November 12, 2011
I was asked recently whether I thought that, eventually, System Administration would require regulation, similar to how engineering and medicine require regulation.
This isn't an easy question to answer, even though I think about it quite a lot. I think the right answer (as much as any answer can be "right") is that, yes, eventually some of us may hold positions that need to be regulated in the future, but in my opinion, it's for the best. Here's my answer:
Yes, some regulation is absolutely necessary in certain segments of the industry.
There is a very good (but very hard to read) book called Risk Society written by Ulrich Beck that caused something of a paradigm shift in the engineering mindset in the 90s.
To oversimplify, society (and the world it exists in) has become complex to the point that you can not engineer risk out of the equation.
This idea is supported by the findings of people like Sidney Dekker in The Field Guide to Understanding Human Failure, who performs what could be considered root cause analysis of surgical and aeronautical accidents. The systems that he deals with are now complex to the point where there is no single root cause, because failure is an inherent operational condition of the environment. In other words, asking why something failed is exactly like asking why something didn't fail - it was the end result of an impossibly complex web of interrelationships, all of which culminated in the eventual success (or failure) of the system.
There are a lot of scenarios where the tasks undertaken by system administrators do have life or death consequences, and in order to architect those infrastructures with adequate resiliency, a lot of education is necessary.
The path of a lot of system administrators from amateur to professional resembles that of a child who is exceptionally gifted at building erector sets being hired to construct a pedestrian bridge. Then, if the bridge doesn't fall, the kid gets to build bridges designed to handle interstate traffic.
I don't write this to disparage the upwardly mobile system administrator who has learned on the job, acquired a high skill level, and is successful in the systems that they engineer. Someone who does that should be justly proud.

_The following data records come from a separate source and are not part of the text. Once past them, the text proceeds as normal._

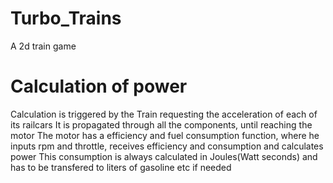 # Turbo_Trains
A 2d train game

# Calculation of power
Calculation is triggered by the Train requesting the acceleration of each of its railcars
It is propagated through all the components, until reaching the motor
The motor has a efficiency and fuel consumption function, where he inputs rpm and throttle, receives efficiency and consumption and calculates power
This consumption is always calculated in Joules(Watt seconds) and has to be transfered to liters of gasoline etc if needed
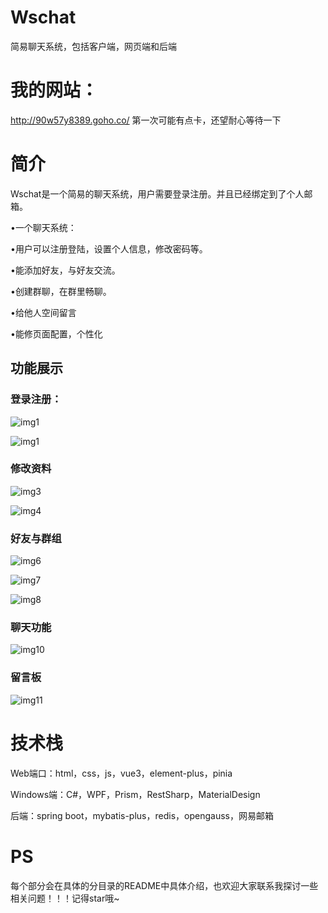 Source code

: # Wschat
简易聊天系统，包括客户端，网页端和后端

# 我的网站：
http://90w57y8389.goho.co/
第一次可能有点卡，还望耐心等待一下

# 简介

Wschat是一个简易的聊天系统，用户需要登录注册。并且已经绑定到了个人邮箱。

•一个聊天系统：

•用户可以注册登陆，设置个人信息，修改密码等。

•能添加好友，与好友交流。

•创建群聊，在群里畅聊。

•给他人空间留言

•能修页面配置，个性化

## 功能展示

### 登录注册：

![img1](https://github.com/Juanbai7877/Wschat/raw/main/images\img1.png)

![img1](C:\Users\17877\Documents\GitHub\Wschat\images\img1.png)

### 修改资料

![img3](C:\Users\17877\Documents\GitHub\Wschat\images\img3.png)

![img4](C:\Users\17877\Documents\GitHub\Wschat\images\img4.png)

### 好友与群组

![img6](C:\Users\17877\Documents\GitHub\Wschat\images\img6.png)

![img7](C:\Users\17877\Documents\GitHub\Wschat\images\img7.png)

![img8](C:\Users\17877\Documents\GitHub\Wschat\images\img8.png)

### 聊天功能

![img10](C:\Users\17877\Documents\GitHub\Wschat\images\img10.png)

### 留言板

![img11](C:\Users\17877\Documents\GitHub\Wschat\images\img11.png)

 

# 技术栈

Web端口：html，css，js，vue3，element-plus，pinia

Windows端：C#，WPF，Prism，RestSharp，MaterialDesign

后端：spring boot，mybatis-plus，redis，opengauss，网易邮箱



# PS

每个部分会在具体的分目录的README中具体介绍，也欢迎大家联系我探讨一些相关问题！！！记得star哦~

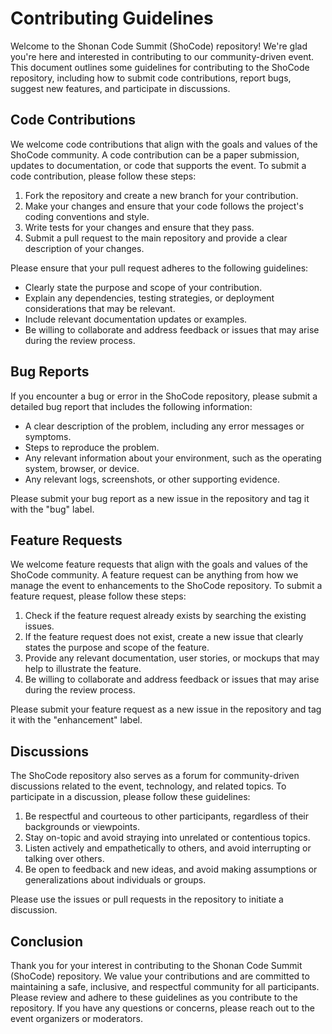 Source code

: # Contributing Guidelines

Welcome to the Shonan Code Summit (ShoCode) repository! We're glad you're here and interested in contributing to our community-driven event. This document outlines some guidelines for contributing to the ShoCode repository, including how to submit code contributions, report bugs, suggest new features, and participate in discussions.

## Code Contributions

We welcome code contributions that align with the goals and values of the ShoCode community. A code
contribution can be a paper submission, updates to
documentation, or code that supports the event. To submit a code contribution, please follow these steps:

1. Fork the repository and create a new branch for your contribution.
2. Make your changes and ensure that your code follows the project's coding conventions and style.
3. Write tests for your changes and ensure that they pass.
4. Submit a pull request to the main repository and provide a clear description of your changes.

Please ensure that your pull request adheres to the following guidelines:

- Clearly state the purpose and scope of your contribution.
- Explain any dependencies, testing strategies, or deployment considerations that may be relevant.
- Include relevant documentation updates or examples.
- Be willing to collaborate and address feedback or issues that may arise during the review process.

## Bug Reports

If you encounter a bug or error in the ShoCode repository, please submit a detailed bug report that includes the following information:

- A clear description of the problem, including any error messages or symptoms.
- Steps to reproduce the problem.
- Any relevant information about your environment, such as the operating system, browser, or device.
- Any relevant logs, screenshots, or other supporting evidence.

Please submit your bug report as a new issue in the repository and tag it with the "bug" label.

## Feature Requests

We welcome feature requests that align with the goals and values of the ShoCode community. A feature request
can be anything from how we manage the event to enhancements to the ShoCode repository. To submit a feature request, please follow these steps:

1. Check if the feature request already exists by searching the existing issues.
2. If the feature request does not exist, create a new issue that clearly states the purpose and scope of the feature.
3. Provide any relevant documentation, user stories, or mockups that may help to illustrate the feature.
4. Be willing to collaborate and address feedback or issues that may arise during the review process.

Please submit your feature request as a new issue in the repository and tag it with the "enhancement" label.

## Discussions

The ShoCode repository also serves as a forum for community-driven discussions related to the event, technology, and related topics. To participate in a discussion, please follow these guidelines:

1. Be respectful and courteous to other participants, regardless of their backgrounds or viewpoints.
2. Stay on-topic and avoid straying into unrelated or contentious topics.
3. Listen actively and empathetically to others, and avoid interrupting or talking over others.
4. Be open to feedback and new ideas, and avoid making assumptions or generalizations about individuals or groups.

Please use the issues or pull requests in the repository to initiate a discussion.

## Conclusion

Thank you for your interest in contributing to the Shonan Code Summit (ShoCode) repository. We value your contributions and are committed to maintaining a safe, inclusive, and respectful community for all participants. Please review and adhere to these guidelines as you contribute to the repository. If you have any questions or concerns, please reach out to the event organizers or moderators.
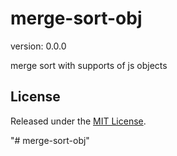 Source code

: # merge-sort-obj

version: 0.0.0

merge sort with supports of js objects

## License

Released under the [MIT License](http://www.opensource.org/licenses/mit-license.php).

"# merge-sort-obj" 
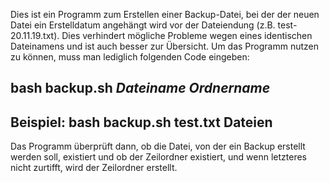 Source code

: Dies ist ein Programm zum Erstellen einer Backup-Datei, bei der der neuen Datei ein Erstelldatum angehängt wird 
vor der Dateiendung (z.B. test-20.11.19.txt). Dies verhindert mögliche Probleme wegen eines identischen Dateinamens und 
ist auch besser zur Übersicht.
Um das Programm nutzen zu können, muss man lediglich folgenden Code eingeben:
## bash backup.sh *Dateiname* *Ordnername* ##
## Beispiel:  bash backup.sh test.txt Dateien ##

Das Programm überprüft dann, ob die Datei, von der ein Backup erstellt werden soll, existiert und ob der Zeilordner existiert,
und wenn letzteres nicht zurtifft, wird der Zeilordner erstellt.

When you start considering the potential loss of human life in such a system, however, you start to realize that "best effort" learning isn't enough, particularly when there is no test to establish a safe knowledge level.
Why should you require a degree in civil engineering to design and implement a traffic control system, then not require the slightest test of the people who administer the IT infrastructure that it runs on?
No, I anticipate that in the future, "critical infrastructure" administrators will have certain requirements laid on them for the benefit of everyone who uses the system. The difficult decision will be where to draw the line.
What are your thoughts? Can you see the need to pass a test (or series of tests) to become a "Critical Infrastructure Administrator"?